----- RECORD SET -----

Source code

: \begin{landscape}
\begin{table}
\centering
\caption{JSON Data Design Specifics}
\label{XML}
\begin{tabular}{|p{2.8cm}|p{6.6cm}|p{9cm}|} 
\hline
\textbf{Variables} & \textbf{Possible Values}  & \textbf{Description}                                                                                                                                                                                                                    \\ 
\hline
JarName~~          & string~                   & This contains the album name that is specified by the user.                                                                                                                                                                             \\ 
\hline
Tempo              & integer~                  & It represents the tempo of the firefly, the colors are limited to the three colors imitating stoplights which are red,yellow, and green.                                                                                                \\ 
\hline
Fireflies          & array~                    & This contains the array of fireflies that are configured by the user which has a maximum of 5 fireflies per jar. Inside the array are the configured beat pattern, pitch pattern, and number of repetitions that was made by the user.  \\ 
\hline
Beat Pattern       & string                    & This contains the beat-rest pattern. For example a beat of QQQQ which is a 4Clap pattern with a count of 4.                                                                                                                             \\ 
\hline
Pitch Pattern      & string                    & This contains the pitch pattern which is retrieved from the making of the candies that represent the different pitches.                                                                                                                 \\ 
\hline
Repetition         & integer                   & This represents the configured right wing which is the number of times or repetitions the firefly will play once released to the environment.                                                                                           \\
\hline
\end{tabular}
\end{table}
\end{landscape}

-----

- **PROBLEM**
Your answer should be every entry above, repeated exactly.

- **ANSWER TO THIS TASK**
Source code

: \begin{landscape}
\begin{table}
\centering
\caption{JSON Data Design Specifics}
\label{XML}
\begin{tabular}{|p{2.8cm}|p{6.6cm}|p{9cm}|} 
\hline
\textbf{Variables} & \textbf{Possible Values}  & \textbf{Description}                                                                                                                                                                                                                    \\ 
\hline
JarName~~          & string~                   & This contains the album name that is specified by the user.                                                                                                                                                                             \\ 
\hline
Tempo              & integer~                  & It represents the tempo of the firefly, the colors are limited to the three colors imitating stoplights which are red,yellow, and green.                                                                                                \\ 
\hline
Fireflies          & array~                    & This contains the array of fireflies that are configured by the user which has a maximum of 5 fireflies per jar. Inside the array are the configured beat pattern, pitch pattern, and number of repetitions that was made by the user.  \\ 
\hline
Beat Pattern       & string                    & This contains the beat-rest pattern. For example a beat of QQQQ which is a 4Clap pattern with a count of 4.                                                                                                                             \\ 
\hline
Pitch Pattern      & string                    & This contains the pitch pattern which is retrieved from the making of the candies that represent the different pitches.                                                                                                                 \\ 
\hline
Repetition         & integer                   & This represents the configured right wing which is the number of times or repetitions the firefly will play once released to the environment.                                                                                           \\
\hline
\end{tabular}
\end{table}
\end{landscape}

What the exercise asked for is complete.